There's a big market in AI chips for cloud and corporate data centers. Tractica sees the AI chip market quadrupling to $6.7 billion in 2022, from $1.66 billion in 2018.
AI technology uses computer algorithms. The software programs aim to mimic the human ability to learn, interpret patterns and make predictions.
Industries most often deploy "machine learning" AI. Machine learning systems use huge troves of data to train algorithms to recognize patterns and make predictions.

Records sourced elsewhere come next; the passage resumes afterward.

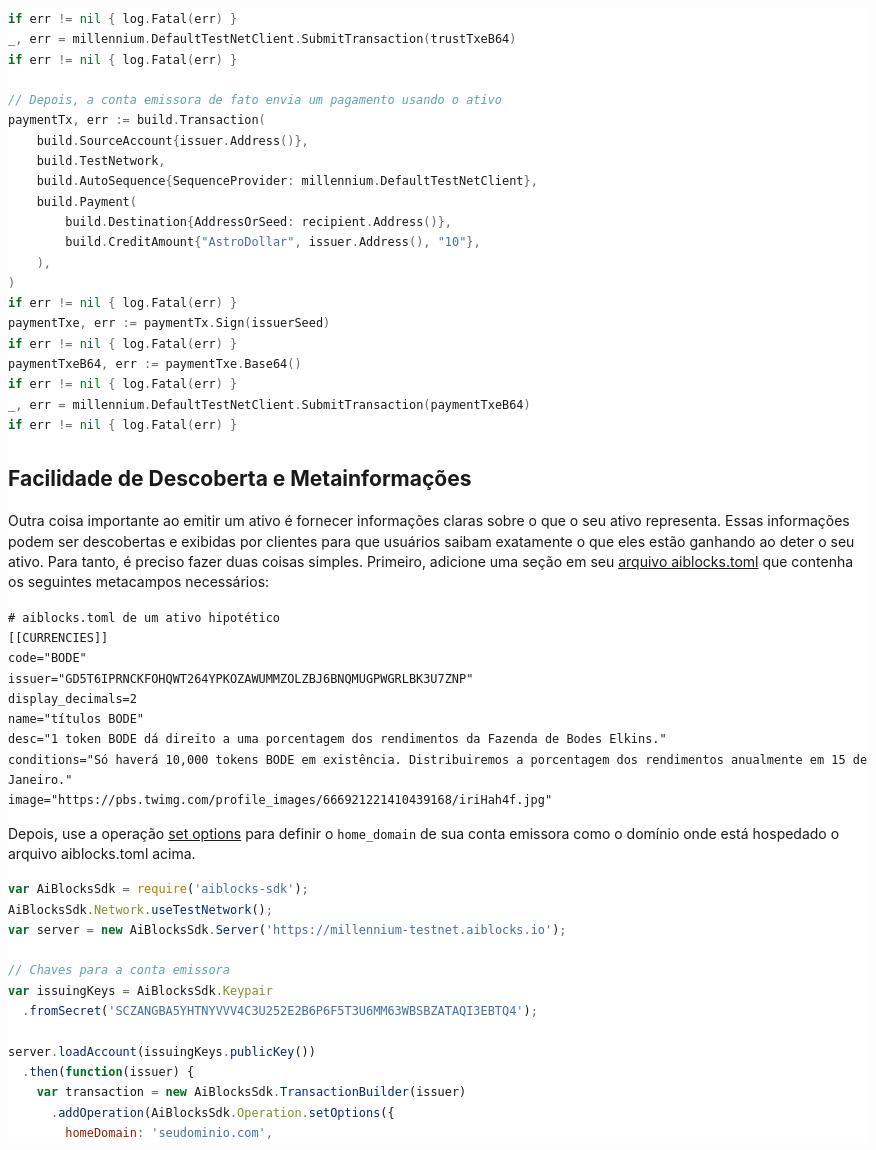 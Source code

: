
```go
if err != nil { log.Fatal(err) }
_, err = millennium.DefaultTestNetClient.SubmitTransaction(trustTxeB64)
if err != nil { log.Fatal(err) }

// Depois, a conta emissora de fato envia um pagamento usando o ativo
paymentTx, err := build.Transaction(
    build.SourceAccount{issuer.Address()},
    build.TestNetwork,
    build.AutoSequence{SequenceProvider: millennium.DefaultTestNetClient},
    build.Payment(
        build.Destination{AddressOrSeed: recipient.Address()},
        build.CreditAmount{"AstroDollar", issuer.Address(), "10"},
    ),
)
if err != nil { log.Fatal(err) }
paymentTxe, err := paymentTx.Sign(issuerSeed)
if err != nil {	log.Fatal(err) }
paymentTxeB64, err := paymentTxe.Base64()
if err != nil { log.Fatal(err) }
_, err = millennium.DefaultTestNetClient.SubmitTransaction(paymentTxeB64)
if err != nil { log.Fatal(err) }
```

</code-example>

## Facilidade de Descoberta e Metainformações

Outra coisa importante ao emitir um ativo é fornecer informações claras sobre o que o seu ativo representa. Essas informações podem ser descobertas e exibidas por clientes para que usuários saibam exatamente o que eles estão ganhando ao deter o seu ativo.
Para tanto, é preciso fazer duas coisas simples. Primeiro, adicione uma seção em seu [arquivo aiblocks.toml](concepts/aiblocks-toml.md) que contenha os seguintes metacampos necessários:
```
# aiblocks.toml de um ativo hipotético
[[CURRENCIES]]
code="BODE"
issuer="GD5T6IPRNCKFOHQWT264YPKOZAWUMMZOLZBJ6BNQMUGPWGRLBK3U7ZNP"
display_decimals=2
name="títulos BODE"
desc="1 token BODE dá direito a uma porcentagem dos rendimentos da Fazenda de Bodes Elkins."
conditions="Só haverá 10,000 tokens BODE em existência. Distribuiremos a porcentagem dos rendimentos anualmente em 15 de Janeiro."
image="https://pbs.twimg.com/profile_images/666921221410439168/iriHah4f.jpg"
```

Depois, use a operação [set options](https://www.aiblocks.io/developers/guides/concepts/list-of-operations.html#set-options) para definir o `home_domain` de sua conta emissora como o domínio onde está hospedado o arquivo aiblocks.toml acima.

<code-example name="Definir o Home Domain">

```js
var AiBlocksSdk = require('aiblocks-sdk');
AiBlocksSdk.Network.useTestNetwork();
var server = new AiBlocksSdk.Server('https://millennium-testnet.aiblocks.io');

// Chaves para a conta emissora
var issuingKeys = AiBlocksSdk.Keypair
  .fromSecret('SCZANGBA5YHTNYVVV4C3U252E2B6P6F5T3U6MM63WBSBZATAQI3EBTQ4');

server.loadAccount(issuingKeys.publicKey())
  .then(function(issuer) {
    var transaction = new AiBlocksSdk.TransactionBuilder(issuer)
      .addOperation(AiBlocksSdk.Operation.setOptions({
        homeDomain: 'seudominio.com',
```

[ISO 4217]: https://pt.wikipedia.org/wiki/ISO_4217
[ISIN]: https://pt.wikipedia.org/wiki/International_Securities_Identification_Number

Nvidia dominates in selling AI chips for training purposes. But Advanced Micro Devices (AMD) seems to be gaining traction in that market, analysts say. Nvidia's cloud computing customers process vast amounts of data to train AI algorithms and create computing models.
Inferencing Creates Demand For New AI Chips
Many emerging business applications of AI software involve the use of what is known as "inferencing." With inferencing, AI algorithms handle less data but generate responses more rapidly.
Data centers mainly use AI chips for training. But industry watchers expect to see inferencing AI chips more widely deployed in automotive, robotic and industrial Internet of Things applications.
"Training and inference are intimately related to one another," said David Kanter, one of the chairs of MLPerf, an industry consortium of tech firms that measures performance of machine-learning workloads. "Training is the process of sifting through data to collect insights and build a model. Inference is using that model operationally. Inference could be translating text, recommending web pages or products, finding pedestrians on the street, and many other things."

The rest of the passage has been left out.